BEST PART OF THIS WEEK’S OPENING:
PAUL: The inclusion of a gospel choice, apropos of nothing.
MATT: Ainslie understands—as early as episode 2!—that Mary likes polished decorations and promises to nail down her piping. It’s hard to find most of the GBBO seasons online, but this baker has done her research, and that is how you become a Star Baker.

WORST PART OF THIS WEEK’S OPENING:
PAUL: The seizures. Oh, I’m sorry, I’m being informed that was dancing.
MATT: Nia shutting down Ian’s “piece of cake” pun.

NIA VARDALOS’S LOW-CUT OUTERWEAR…
PAUL: …looks like two white rabbits trying to escape a mink.
MATT: …must make it easier on Eddie when she sends him home.

FOOD THAT CONTAINS THE WORD “LOG”…
PAUL: …is definitely going to remind you of something unpleasant.
MATT: …probably makes Lauren all like, “Um, my people eat fried potatoes at the holidays. This right here is some Gentile nonsense.”

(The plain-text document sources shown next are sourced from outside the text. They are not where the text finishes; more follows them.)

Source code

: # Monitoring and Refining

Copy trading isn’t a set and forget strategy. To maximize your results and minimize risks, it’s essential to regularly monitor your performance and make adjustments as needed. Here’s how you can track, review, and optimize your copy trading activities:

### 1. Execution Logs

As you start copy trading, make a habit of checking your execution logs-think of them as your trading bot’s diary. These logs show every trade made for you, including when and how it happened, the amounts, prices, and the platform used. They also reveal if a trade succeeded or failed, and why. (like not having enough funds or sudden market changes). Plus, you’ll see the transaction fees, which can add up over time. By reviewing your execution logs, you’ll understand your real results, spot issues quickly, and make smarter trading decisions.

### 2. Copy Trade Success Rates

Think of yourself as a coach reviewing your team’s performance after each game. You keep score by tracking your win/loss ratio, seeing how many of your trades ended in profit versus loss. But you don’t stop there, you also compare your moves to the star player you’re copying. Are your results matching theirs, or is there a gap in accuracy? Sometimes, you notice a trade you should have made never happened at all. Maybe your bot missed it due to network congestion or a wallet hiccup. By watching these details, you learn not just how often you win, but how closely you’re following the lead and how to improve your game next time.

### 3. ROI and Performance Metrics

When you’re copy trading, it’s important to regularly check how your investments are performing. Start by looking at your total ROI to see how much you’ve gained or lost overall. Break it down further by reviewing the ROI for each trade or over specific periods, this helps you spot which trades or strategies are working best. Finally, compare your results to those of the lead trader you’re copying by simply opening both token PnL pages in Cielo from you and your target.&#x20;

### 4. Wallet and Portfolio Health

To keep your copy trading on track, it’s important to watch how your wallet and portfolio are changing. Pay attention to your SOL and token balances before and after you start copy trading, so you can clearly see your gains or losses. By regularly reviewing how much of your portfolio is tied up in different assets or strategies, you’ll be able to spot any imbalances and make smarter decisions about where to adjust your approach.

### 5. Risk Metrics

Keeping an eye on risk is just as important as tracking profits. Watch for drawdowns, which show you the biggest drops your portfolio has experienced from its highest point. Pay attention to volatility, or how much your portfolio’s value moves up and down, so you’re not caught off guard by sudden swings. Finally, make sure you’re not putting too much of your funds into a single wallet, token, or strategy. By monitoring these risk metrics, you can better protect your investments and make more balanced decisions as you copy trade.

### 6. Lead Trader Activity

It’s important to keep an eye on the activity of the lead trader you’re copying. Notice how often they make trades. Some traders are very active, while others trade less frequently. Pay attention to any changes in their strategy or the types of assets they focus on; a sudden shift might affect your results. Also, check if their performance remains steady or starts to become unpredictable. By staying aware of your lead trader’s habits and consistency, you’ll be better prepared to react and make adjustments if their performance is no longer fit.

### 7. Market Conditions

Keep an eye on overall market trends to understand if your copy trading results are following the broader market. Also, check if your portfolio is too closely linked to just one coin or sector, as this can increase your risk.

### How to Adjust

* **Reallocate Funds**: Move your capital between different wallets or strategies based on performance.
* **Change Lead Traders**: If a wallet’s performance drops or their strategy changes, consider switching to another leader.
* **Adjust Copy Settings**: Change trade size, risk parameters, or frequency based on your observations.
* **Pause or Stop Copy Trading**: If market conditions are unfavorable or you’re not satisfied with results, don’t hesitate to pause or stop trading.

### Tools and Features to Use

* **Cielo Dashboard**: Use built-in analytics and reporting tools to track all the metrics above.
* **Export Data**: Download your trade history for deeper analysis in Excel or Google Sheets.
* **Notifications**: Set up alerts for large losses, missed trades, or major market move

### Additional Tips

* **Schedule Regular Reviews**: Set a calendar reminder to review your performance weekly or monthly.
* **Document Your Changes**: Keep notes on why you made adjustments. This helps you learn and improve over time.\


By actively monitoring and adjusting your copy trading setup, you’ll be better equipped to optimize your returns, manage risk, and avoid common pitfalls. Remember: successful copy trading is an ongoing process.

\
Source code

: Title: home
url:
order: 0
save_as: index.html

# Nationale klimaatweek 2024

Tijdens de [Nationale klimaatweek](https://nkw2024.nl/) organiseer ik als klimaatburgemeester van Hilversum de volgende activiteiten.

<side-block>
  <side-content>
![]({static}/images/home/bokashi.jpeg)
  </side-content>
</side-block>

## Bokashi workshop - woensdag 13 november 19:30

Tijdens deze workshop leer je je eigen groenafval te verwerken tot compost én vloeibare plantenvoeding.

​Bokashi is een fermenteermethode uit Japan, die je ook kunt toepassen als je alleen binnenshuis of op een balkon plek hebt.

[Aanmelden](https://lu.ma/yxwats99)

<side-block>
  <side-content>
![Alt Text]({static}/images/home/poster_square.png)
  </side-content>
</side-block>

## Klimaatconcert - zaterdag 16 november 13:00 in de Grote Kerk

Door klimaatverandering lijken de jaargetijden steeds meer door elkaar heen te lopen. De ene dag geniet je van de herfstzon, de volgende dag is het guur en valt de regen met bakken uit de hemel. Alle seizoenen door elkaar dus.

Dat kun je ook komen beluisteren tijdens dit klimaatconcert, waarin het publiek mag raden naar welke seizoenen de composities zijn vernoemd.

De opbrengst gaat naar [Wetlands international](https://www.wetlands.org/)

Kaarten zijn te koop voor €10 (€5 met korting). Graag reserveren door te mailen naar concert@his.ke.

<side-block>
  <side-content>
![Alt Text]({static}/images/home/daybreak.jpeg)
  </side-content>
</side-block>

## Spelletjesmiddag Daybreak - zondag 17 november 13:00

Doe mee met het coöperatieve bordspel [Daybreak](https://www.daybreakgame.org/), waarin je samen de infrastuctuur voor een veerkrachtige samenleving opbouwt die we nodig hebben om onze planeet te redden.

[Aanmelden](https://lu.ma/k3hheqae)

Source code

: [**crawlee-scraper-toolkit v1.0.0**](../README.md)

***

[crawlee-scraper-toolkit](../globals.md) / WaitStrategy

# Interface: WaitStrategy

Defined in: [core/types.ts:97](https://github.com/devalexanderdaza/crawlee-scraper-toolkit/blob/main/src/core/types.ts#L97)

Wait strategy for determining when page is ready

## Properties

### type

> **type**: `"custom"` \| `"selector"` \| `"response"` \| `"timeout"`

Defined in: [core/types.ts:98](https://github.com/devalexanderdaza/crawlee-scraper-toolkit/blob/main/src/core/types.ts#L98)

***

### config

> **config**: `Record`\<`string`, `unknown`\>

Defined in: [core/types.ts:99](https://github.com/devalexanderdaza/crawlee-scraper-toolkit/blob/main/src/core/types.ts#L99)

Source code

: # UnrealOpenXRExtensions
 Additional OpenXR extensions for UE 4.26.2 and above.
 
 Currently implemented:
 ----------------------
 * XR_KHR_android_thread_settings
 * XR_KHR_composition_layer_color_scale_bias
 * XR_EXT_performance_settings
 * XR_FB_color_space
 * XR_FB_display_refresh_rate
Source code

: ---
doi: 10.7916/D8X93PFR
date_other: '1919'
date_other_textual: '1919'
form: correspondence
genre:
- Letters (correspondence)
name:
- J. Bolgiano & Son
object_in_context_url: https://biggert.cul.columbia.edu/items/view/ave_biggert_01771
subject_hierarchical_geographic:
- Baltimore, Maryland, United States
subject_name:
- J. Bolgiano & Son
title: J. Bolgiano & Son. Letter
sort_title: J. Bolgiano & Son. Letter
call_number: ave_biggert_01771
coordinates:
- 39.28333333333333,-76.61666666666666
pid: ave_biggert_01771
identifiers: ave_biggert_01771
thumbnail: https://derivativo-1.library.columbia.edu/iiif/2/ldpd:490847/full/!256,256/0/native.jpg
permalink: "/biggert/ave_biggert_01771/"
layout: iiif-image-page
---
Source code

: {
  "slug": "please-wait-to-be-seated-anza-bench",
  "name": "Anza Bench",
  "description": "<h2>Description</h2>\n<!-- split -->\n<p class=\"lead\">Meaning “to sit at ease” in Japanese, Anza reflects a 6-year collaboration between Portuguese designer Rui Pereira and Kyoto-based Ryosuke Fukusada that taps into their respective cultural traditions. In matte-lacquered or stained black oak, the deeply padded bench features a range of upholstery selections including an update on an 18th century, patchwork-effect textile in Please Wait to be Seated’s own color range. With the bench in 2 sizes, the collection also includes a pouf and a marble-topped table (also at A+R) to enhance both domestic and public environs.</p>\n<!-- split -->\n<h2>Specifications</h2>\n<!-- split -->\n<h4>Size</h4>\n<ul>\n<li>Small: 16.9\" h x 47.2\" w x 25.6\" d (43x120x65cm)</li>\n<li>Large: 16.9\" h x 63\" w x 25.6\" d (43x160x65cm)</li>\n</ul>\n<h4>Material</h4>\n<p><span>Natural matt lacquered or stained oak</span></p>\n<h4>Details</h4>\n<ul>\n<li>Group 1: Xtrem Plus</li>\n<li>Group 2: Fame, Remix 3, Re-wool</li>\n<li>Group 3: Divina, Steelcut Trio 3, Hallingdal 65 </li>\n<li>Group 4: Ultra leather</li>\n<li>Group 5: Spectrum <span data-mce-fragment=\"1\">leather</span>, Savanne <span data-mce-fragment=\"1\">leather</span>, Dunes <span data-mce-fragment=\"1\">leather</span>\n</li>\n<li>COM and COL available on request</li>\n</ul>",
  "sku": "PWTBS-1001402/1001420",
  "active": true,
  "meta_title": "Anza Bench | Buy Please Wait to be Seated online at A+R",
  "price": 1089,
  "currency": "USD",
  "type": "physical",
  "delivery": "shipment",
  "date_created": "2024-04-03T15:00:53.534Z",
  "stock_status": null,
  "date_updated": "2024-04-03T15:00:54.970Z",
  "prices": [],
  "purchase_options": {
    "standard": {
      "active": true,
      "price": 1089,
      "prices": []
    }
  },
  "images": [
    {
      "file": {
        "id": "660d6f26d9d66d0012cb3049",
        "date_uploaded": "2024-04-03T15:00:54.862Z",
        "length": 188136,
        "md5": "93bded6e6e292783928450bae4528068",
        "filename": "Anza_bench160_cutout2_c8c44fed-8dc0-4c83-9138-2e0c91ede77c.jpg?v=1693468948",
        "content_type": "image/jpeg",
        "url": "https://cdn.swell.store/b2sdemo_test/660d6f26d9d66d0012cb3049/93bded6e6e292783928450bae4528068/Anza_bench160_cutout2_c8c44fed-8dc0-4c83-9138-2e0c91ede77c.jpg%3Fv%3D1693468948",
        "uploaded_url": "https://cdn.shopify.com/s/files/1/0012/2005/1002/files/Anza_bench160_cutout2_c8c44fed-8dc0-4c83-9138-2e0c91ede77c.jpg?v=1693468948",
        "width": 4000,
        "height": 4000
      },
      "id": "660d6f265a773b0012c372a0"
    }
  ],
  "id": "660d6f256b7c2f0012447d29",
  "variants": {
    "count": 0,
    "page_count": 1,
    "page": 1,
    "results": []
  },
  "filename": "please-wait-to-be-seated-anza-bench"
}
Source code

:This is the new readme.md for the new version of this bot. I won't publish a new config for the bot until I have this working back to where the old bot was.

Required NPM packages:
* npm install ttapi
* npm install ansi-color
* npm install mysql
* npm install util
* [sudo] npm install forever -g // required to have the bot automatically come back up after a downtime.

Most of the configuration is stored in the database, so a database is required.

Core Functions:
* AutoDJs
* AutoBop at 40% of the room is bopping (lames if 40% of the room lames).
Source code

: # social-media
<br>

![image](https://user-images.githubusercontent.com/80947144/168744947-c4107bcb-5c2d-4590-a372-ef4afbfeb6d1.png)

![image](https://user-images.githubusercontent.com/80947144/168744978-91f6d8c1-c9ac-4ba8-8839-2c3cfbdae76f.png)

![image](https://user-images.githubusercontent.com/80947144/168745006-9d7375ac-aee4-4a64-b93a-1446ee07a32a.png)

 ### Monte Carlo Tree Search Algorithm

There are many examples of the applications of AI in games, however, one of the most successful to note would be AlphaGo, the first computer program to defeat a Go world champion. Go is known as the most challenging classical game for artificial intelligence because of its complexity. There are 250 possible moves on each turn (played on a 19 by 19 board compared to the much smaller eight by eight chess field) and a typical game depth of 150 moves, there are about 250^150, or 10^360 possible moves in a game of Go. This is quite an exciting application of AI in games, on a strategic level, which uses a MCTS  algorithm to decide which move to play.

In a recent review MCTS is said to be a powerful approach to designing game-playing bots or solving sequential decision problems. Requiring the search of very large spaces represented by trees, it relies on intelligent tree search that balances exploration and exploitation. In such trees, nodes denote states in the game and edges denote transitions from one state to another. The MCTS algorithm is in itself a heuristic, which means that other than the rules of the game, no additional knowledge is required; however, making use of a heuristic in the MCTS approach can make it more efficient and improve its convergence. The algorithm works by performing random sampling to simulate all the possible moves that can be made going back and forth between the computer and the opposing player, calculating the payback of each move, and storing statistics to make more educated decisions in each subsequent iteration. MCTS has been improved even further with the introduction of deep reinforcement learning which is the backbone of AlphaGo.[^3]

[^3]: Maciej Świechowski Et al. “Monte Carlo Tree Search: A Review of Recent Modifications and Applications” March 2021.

ON JOHNNY TELLING LAUREN HER BUCHE BELONGS IN A FRENCH PATISSERIE:
MATT: It’s like how all the best Christmas carols were written by Jews! Lauren is baking’s Irving Berlin!
PAUL: Definitely sounds like sexual harassment.

NICOLE IS CRAZIER THAN:
PAUL: A cat that has been left in a running dryer.
MATT: You bite your tongue, Paul Hagen! Her pumpkin roll is inventive, her Girl Scouts theme is creative, and her—oh, that interaction with Johnny. I get it.

EDDIE’S GRANDMOTHER:
PAUL: …is my second favorite person on this whole show—after Mary Berry.
MATT: …is probably still laughing at his wisecrack about ladyfingers, like women, causing him problems. Aww!

WHY CAN’T TIM GET HIS CREAM RIGHT?
PAUL: Performance anxiety.
MATT: Jesus Christ, Paul. You’re embarrassing yourself now.

WHOSE LOG I’D MOST WANT TO EAT ON CHRISTMAS:
PAUL: Tim’s. Though, not necessarily anything he’s asked Mary to taste. HEY-YO!!!
MATT: I handed you that one on a platter, Paul. You’re welcome.

Tim, baking at home, unaware that Paul is hiding in that poinsettia

Tim, baking at home, unaware that Paul is hiding in that poinsettia

DOING SHOTS IN THE MIDDLE OF BAKING…
PAUL: …is the only way I know how to participate in baking.
MATT: …is rude to do if you’re not going to offer one to Nia.

IF JOHNNY REFUSED TO BREAK EYE CONTACT WITH ME WHILE EATING:
PAUL: It would haunt my nightmares forever.
MATT: I wouldn’t notice so long as Mary Berry is at the table reacting to his tiramisu like that.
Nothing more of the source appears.